Normal sporcuların dışındaki paralimpiklerin başarısı Paris sonrası işleri karıştırdı gibi. Spor Bakanının bile değişeceği söyleniyor. Ama bu bakan, olacakları daha önce söylemiş idi. Meraklısı varsa birkaç cümlesini paylaşabilirim. Bu arada Futbol Federasyonu eski Başkanının Bakan Yardımcısı olacağı, Alpay’ın Bakan olabileceği, Yerlikaya’nın başka bir göreve yönlendirileceği bilgileri havada uçuşuyor.
Kuşkusuz bu gibi haberler dedikodudan ibaret oluyor.

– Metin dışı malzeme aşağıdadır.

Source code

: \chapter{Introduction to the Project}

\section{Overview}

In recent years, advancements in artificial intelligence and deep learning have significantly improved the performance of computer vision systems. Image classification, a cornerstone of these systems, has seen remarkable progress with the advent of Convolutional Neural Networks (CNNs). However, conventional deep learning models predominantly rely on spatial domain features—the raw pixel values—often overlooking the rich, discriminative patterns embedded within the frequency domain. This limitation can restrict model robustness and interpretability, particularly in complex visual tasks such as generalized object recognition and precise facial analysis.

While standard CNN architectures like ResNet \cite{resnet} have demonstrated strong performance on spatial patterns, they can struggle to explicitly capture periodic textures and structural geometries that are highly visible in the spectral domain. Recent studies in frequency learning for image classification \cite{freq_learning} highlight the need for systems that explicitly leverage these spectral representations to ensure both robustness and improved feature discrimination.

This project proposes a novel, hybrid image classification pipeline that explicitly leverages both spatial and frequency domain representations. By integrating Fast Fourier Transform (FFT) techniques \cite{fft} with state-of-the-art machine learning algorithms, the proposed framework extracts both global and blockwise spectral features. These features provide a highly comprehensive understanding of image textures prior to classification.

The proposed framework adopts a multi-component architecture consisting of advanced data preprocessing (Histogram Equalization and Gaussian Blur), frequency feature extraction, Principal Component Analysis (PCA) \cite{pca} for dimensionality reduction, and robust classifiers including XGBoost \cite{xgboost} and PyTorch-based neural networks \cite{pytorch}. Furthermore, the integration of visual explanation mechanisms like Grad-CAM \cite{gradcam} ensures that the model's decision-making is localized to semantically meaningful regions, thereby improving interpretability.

Atamalarda liyakatin dikkate alınmasını bekliyorum. Şimdi buradan 2028’in Melekler Şehri’ne doğru yol alalım:
Tom Cruze Paris’te aldığı Olimpiyat bayrağını bir Harley Davidson ile Los Angeles’e taşıdı. Sanırım Hollywood tepelerindeki bir noktaya dikti. Paris, akıllara zarar bir açılış ile Olimpiyat tarihindeki törenlerin bir başka biçimde de yapılabileceğini tüm Dünyaya gösterdi. Birleşik Devletler şimdiden senaristlerine hazırlık yaptırıyor olmalıdır.
Bu arada Yunanistan’da ilginç olimpik toplantılar yapılıyor. 2004 Olimpiyat Oyunlarındaki üst düzey görevliler, gönüllüler aradan 20 yıl geçtikten sonra durum değerlendirmesi yapıyorlar. Biz Paris’i değerlendirdik mi acaba?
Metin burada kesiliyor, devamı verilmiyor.